Guardadas as devidas ressalvas, as ruas de Jerusalém, onde judeus, muçulmanos e católicos convivem a poucos metros da fronteira com a Cisjordânia, antecipam o clima que poderia se instalar em Gaza caso a ocupação de Israel se estenda por período indeterminado. A ostensiva presença de militares do Exército sionista se faz sentir até dentro da Cidade Antiga, onde estão o Muro das Lamentações, a Igreja do Santo Sepulcro e a Mesquita de Al-Aqsa. Os postos de controle espalhados por todo canto, no entanto, não foram suficientes para impedir a ocorrência de dois atentados recentes, o último deles na quinta 30, que resultou na morte de três pessoas em ataque assumido pelo Hamas.

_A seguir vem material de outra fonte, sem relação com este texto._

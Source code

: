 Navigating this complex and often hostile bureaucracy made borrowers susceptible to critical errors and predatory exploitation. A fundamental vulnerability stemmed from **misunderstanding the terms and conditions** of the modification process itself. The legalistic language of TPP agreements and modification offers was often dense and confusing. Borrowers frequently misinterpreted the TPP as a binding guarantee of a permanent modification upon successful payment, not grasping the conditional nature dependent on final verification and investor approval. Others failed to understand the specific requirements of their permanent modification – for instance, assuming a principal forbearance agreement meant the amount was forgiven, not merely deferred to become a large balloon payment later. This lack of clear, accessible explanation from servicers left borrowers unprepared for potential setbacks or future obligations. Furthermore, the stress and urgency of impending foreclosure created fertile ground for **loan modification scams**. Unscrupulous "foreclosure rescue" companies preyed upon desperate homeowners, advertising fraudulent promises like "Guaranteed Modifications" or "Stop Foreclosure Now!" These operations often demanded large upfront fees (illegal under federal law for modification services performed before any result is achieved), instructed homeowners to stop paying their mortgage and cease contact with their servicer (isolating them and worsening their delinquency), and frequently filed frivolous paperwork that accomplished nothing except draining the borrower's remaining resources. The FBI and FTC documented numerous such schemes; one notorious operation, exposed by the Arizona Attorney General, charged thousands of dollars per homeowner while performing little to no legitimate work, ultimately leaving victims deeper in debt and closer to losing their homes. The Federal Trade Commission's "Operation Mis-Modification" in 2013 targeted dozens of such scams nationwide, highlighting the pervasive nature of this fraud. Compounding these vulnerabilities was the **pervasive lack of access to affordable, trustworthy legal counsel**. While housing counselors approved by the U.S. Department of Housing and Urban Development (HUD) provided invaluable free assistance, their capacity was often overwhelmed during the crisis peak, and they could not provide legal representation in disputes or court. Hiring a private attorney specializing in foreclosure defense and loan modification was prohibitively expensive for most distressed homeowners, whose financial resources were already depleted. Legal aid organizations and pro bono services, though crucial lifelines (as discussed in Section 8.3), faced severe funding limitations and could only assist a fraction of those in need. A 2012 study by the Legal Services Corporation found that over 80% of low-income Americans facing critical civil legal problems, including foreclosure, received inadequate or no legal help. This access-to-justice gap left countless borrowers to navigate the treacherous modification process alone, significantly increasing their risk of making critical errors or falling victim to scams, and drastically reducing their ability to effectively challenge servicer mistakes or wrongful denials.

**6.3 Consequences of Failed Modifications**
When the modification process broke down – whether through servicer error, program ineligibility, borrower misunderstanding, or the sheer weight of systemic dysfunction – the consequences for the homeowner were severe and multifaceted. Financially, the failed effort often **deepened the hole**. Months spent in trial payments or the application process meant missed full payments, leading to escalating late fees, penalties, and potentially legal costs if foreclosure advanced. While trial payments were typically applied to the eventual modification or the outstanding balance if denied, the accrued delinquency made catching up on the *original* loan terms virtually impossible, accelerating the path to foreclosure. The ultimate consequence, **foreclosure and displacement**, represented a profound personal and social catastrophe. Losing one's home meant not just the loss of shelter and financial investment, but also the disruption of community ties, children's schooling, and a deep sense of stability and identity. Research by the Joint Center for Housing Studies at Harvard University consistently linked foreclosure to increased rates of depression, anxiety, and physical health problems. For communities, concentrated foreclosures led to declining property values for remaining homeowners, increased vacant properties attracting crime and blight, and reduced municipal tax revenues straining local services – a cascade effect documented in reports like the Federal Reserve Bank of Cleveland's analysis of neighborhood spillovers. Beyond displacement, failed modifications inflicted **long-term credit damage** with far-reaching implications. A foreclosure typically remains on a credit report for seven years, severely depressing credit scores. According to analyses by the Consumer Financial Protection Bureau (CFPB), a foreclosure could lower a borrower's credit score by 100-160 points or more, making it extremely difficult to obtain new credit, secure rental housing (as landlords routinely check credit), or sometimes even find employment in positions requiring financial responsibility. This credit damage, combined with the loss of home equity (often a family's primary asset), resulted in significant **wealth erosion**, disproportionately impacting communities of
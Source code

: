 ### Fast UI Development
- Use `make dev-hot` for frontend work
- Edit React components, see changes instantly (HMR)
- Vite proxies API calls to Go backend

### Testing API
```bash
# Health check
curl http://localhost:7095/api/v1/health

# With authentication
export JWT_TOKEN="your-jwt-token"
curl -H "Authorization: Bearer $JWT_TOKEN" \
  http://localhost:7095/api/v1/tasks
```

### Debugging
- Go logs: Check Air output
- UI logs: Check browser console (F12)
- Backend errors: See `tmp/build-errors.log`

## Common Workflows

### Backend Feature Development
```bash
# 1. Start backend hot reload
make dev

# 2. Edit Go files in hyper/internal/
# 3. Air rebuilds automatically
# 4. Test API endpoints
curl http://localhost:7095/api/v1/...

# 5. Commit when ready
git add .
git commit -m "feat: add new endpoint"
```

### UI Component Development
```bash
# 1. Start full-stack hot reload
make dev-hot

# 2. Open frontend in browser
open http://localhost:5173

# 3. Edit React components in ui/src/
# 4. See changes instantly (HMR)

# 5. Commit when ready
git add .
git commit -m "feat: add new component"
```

O medo e a insegurança fizeram o turismo, principal atividade da região, minguar. Em Belém, 20 quilômetros ao sul, no território palestino da Cisjordânia, a igreja da Natividade, erguida sobre o local onde Jesus Cristo teria nascido, está às moscas. As festividades de Natal, que atraem peregrinos do mundo inteiro, foram canceladas. “Não vendo nada há cinquenta dias”, lamenta Victor Batar, 70 anos, dono de uma loja de suvenires. Ao menos 200 000 palestinos que atravessavam os check points todos os dias para trabalhar tiveram a licença suspensa, atalho para protestos semanais, em cidades como Hebron.
A paralisia, é natural, impõe impactos econômicos. Enquanto Israel desembolsou exorbitantes 50 bilhões de dólares para custear sua ofensiva, 700 000 cidadãos perderam o emprego. Uma das áreas mais afetadas é o robusto setor de tecnologia. As startups, responsáveis por empregar 10% da mão de obra e pagar os melhores salários, foram afetadas em cheio pela convocação de reservistas para lutar nas frentes de batalha. Investidores internacionais suspenderam seus aportes, temerosos em alocar dinheiro num país em guerra sem data para acabar. “Agora, contrata-se muito menos, e por salários até 25% inferiores aos de apenas um ano atrás”, afirma Hayim Makabee, conselheiro de cinco empresas de tecnologia.
A freada é resultado do receio do que pode acontecer em Gaza e do futuro turvado da ideia de dois Estados. Soma-se a esse par de incômodos um outro temor, ao norte. A próspera região, onde se concentram food techs e estâncias turísticas, sofre com outra frente de batalha na fronteira com o Líbano, onde as tropas israelenses combatem os terroristas do Hezbollah. A pequena e agradável Kiryat Shmona, cidade encravada nas montanhas, a 1,9 quilômetro da linha que separa os dois países, é alvo de foguetes do grupo financiado pelo Irã. Praticamente todos os 20 000 habitantes se mudaram. Só quem se recusou a deixar seu posto foi o prefeito. “É muito difícil não ter prazo para voltar para casa”, diz Yonatan Corinaldi, 50 anos, que há quase dois meses mora em hotel com a família. “Todos estão em segurança, menos meu filho, que foi convocado.”
Teme-se que aquele canto de Israel possa ser palco do início de um conflito regional. Ainda não, mas a falta de perspectiva de uma solução pacífica sugere muita dor antes de alguma tranquilidade. A trégua pareceu esperançosa, mas talvez tenha sido apenas o triste interregno de um equilíbrio frágil, muito frágil.